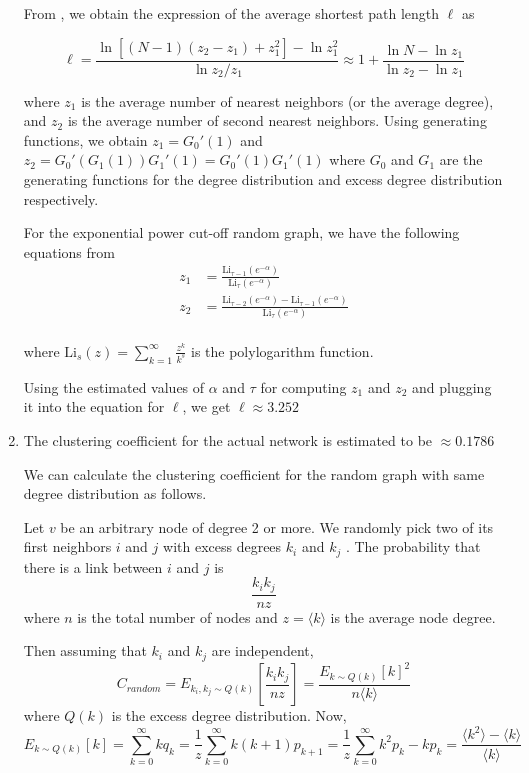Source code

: \documentclass{article}
\newcommand{\Li}{\text{Li}}
\begin{document}
\begin{enumerate}
From \cite{newman}, we obtain the expression of the average shortest path length $\ell$ as 

$$ \ell = \frac{\ln [ (N-1)(z_2 - z_1) + z_1^2 ] -  \ln z_1^2}{\ln z_2/z_1} \approx 1 + \frac{\ln N - \ln z_1}{\ln z_2 - \ln z_1}$$

where $z_1$ is the average number of nearest neighbors (or the average degree), and $z_2$ is the average number of second nearest neighbors. Using generating functions, we obtain $z_1 = G_0'(1)$ and $z_2 = G_0'(G_1(1))G_1'(1) = G_0'(1)G_1'(1) $ where $G_0$ and $G_1$ are the generating functions for the degree distribution and excess degree distribution respectively. 

For the exponential power cut-off random graph, we have the following equations from \cite{newman}
\begin{align}
z_1 &= \frac{\Li_{\tau - 1}(e^{-\alpha})}{\Li_{\tau }(e^{-\alpha})} \\
z_2 &= \frac{\Li_{\tau - 2}(e^{-\alpha})-\Li_{\tau - 1}(e^{-\alpha})}{\Li_{\tau }(e^{-\alpha})}\\
\end{align}

where $\Li_s(z) = \sum_{k=1}^\infty \frac{z^k}{k^s}$ is the polylogarithm function.  

Using the estimated values of $\alpha$ and $\tau$ for computing $z_1$ and $z_2$ and plugging it into the equation for $\ell$, we get $\ell \approx 3.252$

\item The clustering coefficient for the actual network is estimated to be $\approx 0.1786$

We can calculate the clustering coefficient for the random graph with same degree distribution as follows. 

Let $v$ be an arbitrary node of degree 2 or more. We randomly pick two of its first neighbors $i$ and $j$ with excess degrees $k_i$ and $k_j$ . The probability that there is a link between $i$ and $j$ is $$\frac{k_i k_j}{nz}$$
where $n$ is the total number of nodes and $z = \langle k \rangle$ is the average node degree.

Then assuming that $k_i$ and $k_j$ are independent, $$ C_{random} = E_{k_i, k_j \sim Q(k)}\left[\frac{k_i k_j}{nz}\right] = \frac{ E_{k \sim Q(k)}[k]^2 }{n \langle k \rangle}$$ where $Q(k)$ is the excess degree distribution. Now, $$ E_{k \sim Q(k)}[k] = \sum_{k=0}^\infty kq_k = \frac{1}{z} \sum_{k=0}^\infty k(k+1)p_{k+1} = \frac{1}{z} \sum_{k=0}^\infty k^2 p_{k} - k p_k = \frac{\langle k^2 \rangle - \langle k \rangle}{\langle k \rangle} $$


\end{enumerate}
\end{document}
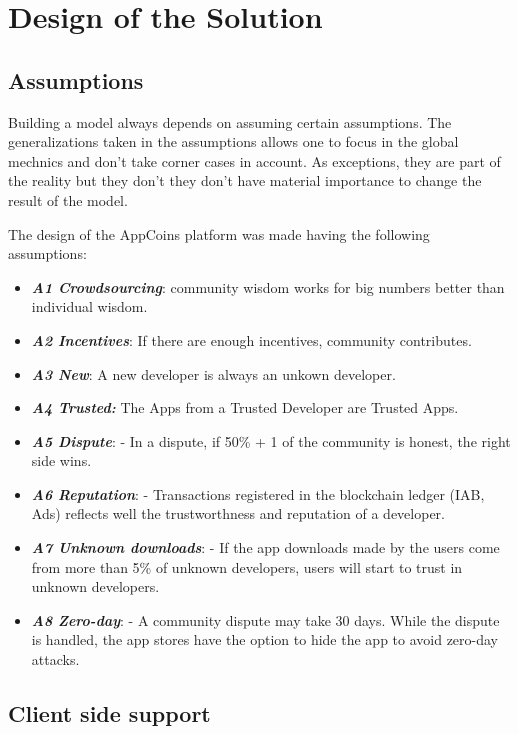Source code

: \section{Design of the Solution}

\label{sec:design}


\subsection{Assumptions }


Building a model always depends on assuming certain assumptions. The generalizations taken in the assumptions allows one to focus in the global mechnics and don't take corner cases in account. As exceptions, they are part of the reality but they don't they don't have material importance to change the result of the model.

The design of the AppCoins platform was made having the following assumptions:

\begin{itemize}
\item {\bf\em A1 Crowdsourcing}: community wisdom works for big numbers better than individual wisdom\cite{Surowiecki:2005:WC:1095645}.
\item {\bf\em A2 Incentives}: If there are enough incentives, community contributes.
\item {\bf\em A3 New}: A new developer is always an unkown developer.
\item {\bf\em A4 Trusted:} The Apps from a Trusted Developer are Trusted Apps.
\item {\bf\em A5 Dispute}: - In a dispute, if 50\% + 1 of the community is honest, the right side wins.
\item {\bf\em A6 Reputation}: - Transactions registered in the blockchain ledger (IAB, Ads) reflects well the trustworthness and reputation of a developer.
\item {\bf\em A7 Unknown downloads}: - If the app downloads made by the users come from more than 5\% of unknown developers, users will start to trust in unknown developers.
\item {\bf\em A8 Zero-day}: - A community dispute may take 30 days. While the dispute is handled, the app stores have the option to hide the app to avoid zero-day attacks.
\end{itemize}



\subsection{Client side support}

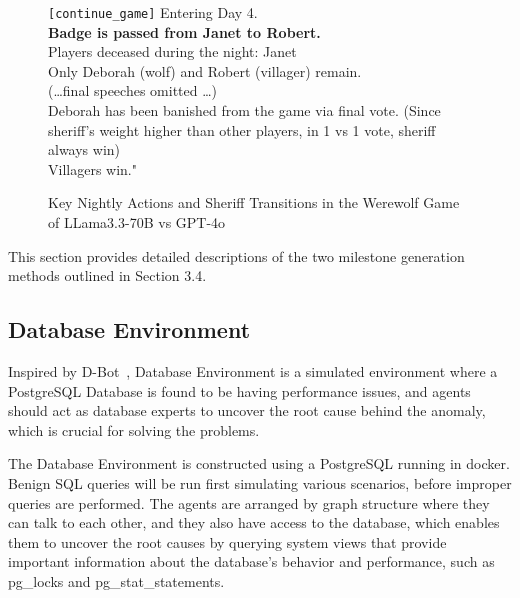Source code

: \begin{figure}[htbp]
\begin{tcolorbox}[colback=green!2!white, colframe=gray!50!green]
\begin{minipage}{\linewidth}
\texttt{[continue\_game]} Entering Day 4.  \\
\textbf{Badge is passed from Janet to Robert.}  \\
Players deceased during the night: Janet  \\

Only Deborah (wolf) and Robert (villager) remain.  \\
(\ldots final speeches omitted \ldots)  \\
Deborah has been banished from the game via final vote. (Since sheriff's weight higher than other players, in 1 vs 1 vote, sheriff always win) \\
Villagers win."\\
\end{minipage}
\end{tcolorbox}
\caption{Key Nightly Actions and Sheriff Transitions in the Werewolf Game of LLama3.3-70B vs GPT-4o}
\label{fig:private_event_log}
\end{figure}


This section provides detailed descriptions of the two milestone generation methods outlined in Section 3.4.

\subsection{Database Environment}
\label{app:database-scenario}

Inspired by D-Bot~\cite{dbot}, Database Environment is a simulated environment where a PostgreSQL Database is found to be having performance issues, and agents should act as database experts to uncover the root cause behind the anomaly, which is crucial for solving the problems.

The Database Environment is constructed using a PostgreSQL running in docker. Benign SQL queries will be run first simulating various scenarios, before improper queries are performed. The agents are arranged by graph structure where they can talk to each other, and they also have access to the database, which enables them to uncover the root causes by querying system views that provide important information about the database's behavior and performance, such as pg\_locks and pg\_stat\_statements.

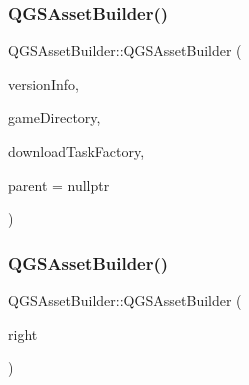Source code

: \subsubsection{\texorpdfstring{Q\+G\+S\+Asset\+Builder()}{QGSAssetBuilder()}\hspace{0.1cm}{\footnotesize\ttfamily [1/3]}}
{\footnotesize\ttfamily Q\+G\+S\+Asset\+Builder\+::\+Q\+G\+S\+Asset\+Builder (\begin{DoxyParamCaption}\item[{\mbox{\hyperlink{class_q_g_s_game_version_info}{Q\+G\+S\+Game\+Version\+Info}} \&}]{version\+Info,  }\item[{\mbox{\hyperlink{class_q_g_s_game_directory}{Q\+G\+S\+Game\+Directory}} $\ast$}]{game\+Directory,  }\item[{\mbox{\hyperlink{class_q_g_s_download_task_factory}{Q\+G\+S\+Download\+Task\+Factory}} $\ast$}]{download\+Task\+Factory,  }\item[{Q\+Object $\ast$}]{parent = {\ttfamily nullptr} }\end{DoxyParamCaption})}

\mbox{\label{class_q_g_s_asset_builder_acfd4824607044d785d5b8b2f5e7189ed}} 
\subsubsection{\texorpdfstring{Q\+G\+S\+Asset\+Builder()}{QGSAssetBuilder()}\hspace{0.1cm}{\footnotesize\ttfamily [2/3]}}
{\footnotesize\ttfamily Q\+G\+S\+Asset\+Builder\+::\+Q\+G\+S\+Asset\+Builder (\begin{DoxyParamCaption}\item[{const \mbox{\hyperlink{class_q_g_s_asset_builder}{Q\+G\+S\+Asset\+Builder}} \&}]{right }\end{DoxyParamCaption})\hspace{0.3cm}{\ttfamily [delete]}}

\mbox{\label{class_q_g_s_asset_builder_a77fc891c54c327a3305ea12272aad6d9}} 
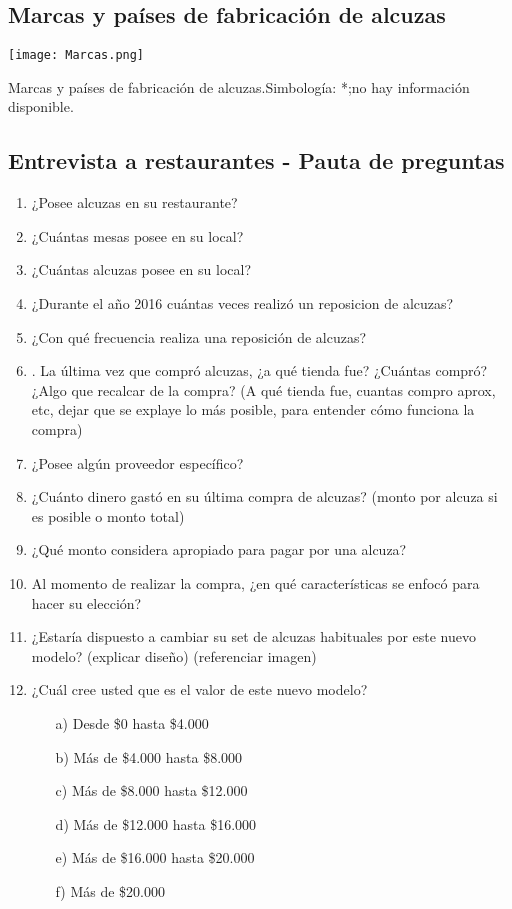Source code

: \newpage
\subsection{Marcas y países de fabricación de alcuzas}
\label{MarAlc}
\begin{table}[H]
\centering
\texttt{[image: Marcas.png]}
\caption{Marcas y países de fabricación de alcuzas.Simbología: *;no hay información disponible.}
\label{Marcas}
\end{table}

\newpage

\subsection{Entrevista a restaurantes - Pauta de preguntas}
\label{PauEntRest}

\begin{enumerate}
\item ¿Posee alcuzas en su restaurante?
\item ¿Cuántas mesas posee en su local?
\item ¿Cuántas alcuzas posee en su local?
\item ¿Durante el año 2016 cuántas veces realizó un reposicion de alcuzas?
\item ¿Con qué frecuencia realiza una reposición de alcuzas?
\item. La última vez que compró alcuzas, ¿a qué tienda fue? ¿Cuántas compró? ¿Algo que recalcar de la compra? (A qué tienda fue, cuantas compro aprox, etc, dejar que se explaye lo más posible, para entender cómo funciona la compra)
\item ¿Posee algún proveedor específico?
\item ¿Cuánto dinero gastó en su última compra de alcuzas? (monto por alcuza si es posible o monto total)
\item ¿Qué monto considera apropiado para pagar por una alcuza?
\item Al momento de realizar la compra, ¿en qué características se enfocó para hacer su elección?
\item ¿Estaría dispuesto a cambiar su set de alcuzas habituales por este nuevo modelo? (explicar diseño) (referenciar imagen)
\item ¿Cuál cree usted que es el valor de este nuevo modelo?
\begin{itemize}
\item[a)] Desde \$0 hasta  \$4.000
\item[b)] Más de \$4.000 hasta  \$8.000
\item[c)] Más de \$8.000 hasta \$12.000
\item[d)] Más de \$12.000 hasta \$16.000
\item[e)] Más de \$16.000 hasta \$20.000
\item[f)] Más de \$20.000
\end{itemize}
\end{enumerate}


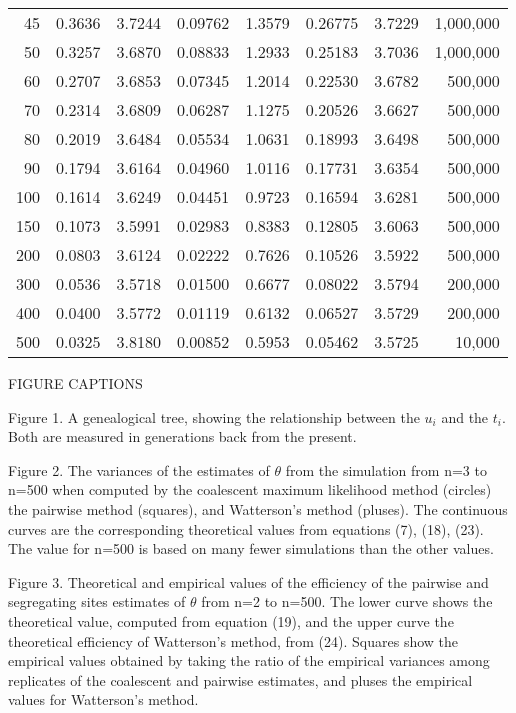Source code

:\begin{tabular}{r c c c c c c r}
  45 &  0.3636 &  3.7244 & 0.09762 &  1.3579 & 0.26775 &  3.7229 &  1,000,000 \\
  50 &  0.3257 &  3.6870 & 0.08833 &  1.2933 & 0.25183 &  3.7036 &  1,000,000 \\
  60 &  0.2707 &  3.6853 & 0.07345 &  1.2014 & 0.22530 &  3.6782 &   500,000 \\
  70 &  0.2314 &  3.6809 & 0.06287 &  1.1275 & 0.20526 &  3.6627 &   500,000 \\
  80 &  0.2019 &  3.6484 & 0.05534 &  1.0631 & 0.18993 &  3.6498 &   500,000 \\
  90 &  0.1794 &  3.6164 & 0.04960 &  1.0116 & 0.17731 &  3.6354 &   500,000 \\
 100 &  0.1614 &  3.6249 & 0.04451 &  0.9723 & 0.16594 &  3.6281 &   500,000 \\
 150 &  0.1073 &  3.5991 & 0.02983 &  0.8383 & 0.12805 &  3.6063 &   500,000 \\
 200 &  0.0803 &  3.6124 & 0.02222 &  0.7626 & 0.10526 &  3.5922 &   500,000 \\
 300 &  0.0536 &  3.5718 & 0.01500 &  0.6677 & 0.08022 &  3.5794 &   200,000 \\
 400 &  0.0400 &  3.5772 & 0.01119 &  0.6132 & 0.06527 &  3.5729 &   200,000 \\
 500 &  0.0325 &  3.8180 & 0.00852 &  0.5953 & 0.05462 &  3.5725 &    10,000 
\end{tabular}
\newpage

\centerline{FIGURE CAPTIONS}

Figure 1.  A genealogical tree, showing the relationship between the
$u_i$ and the $t_i$.  Both are measured in generations back from the
present.

\bigskip

Figure 2.  The variances of the estimates of $\theta$ from the simulation
from n=3 to n=500 when computed by the coalescent
maximum likelihood method (circles) the pairwise method 
(squares), and Watterson's method (pluses).  The continuous curves are the
corresponding theoretical values from
equations (7), (18), (23).  The value for n=500 is based on many fewer
simulations than the other values.

\bigskip

Figure 3.  Theoretical and empirical values of the efficiency of
the pairwise and segregating sites estimates of $\theta$
from n=2 to n=500.  The lower curve shows the theoretical value,
computed from equation (19), and the upper curve the theoretical efficiency
of Watterson's method, from (24).  Squares show the empirical values obtained
by taking the ratio of the empirical variances among replicates of the
coalescent and pairwise estimates, and pluses the empirical values for
Watterson's method.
————————
### What you will do
The reply should consist only of the line containing "coalescent and pairwise" and all lines after it in the listing above, reproduced exactly.

### Solution for this task
coalescent and pairwise estimates, and pluses the empirical values for
Watterson's method.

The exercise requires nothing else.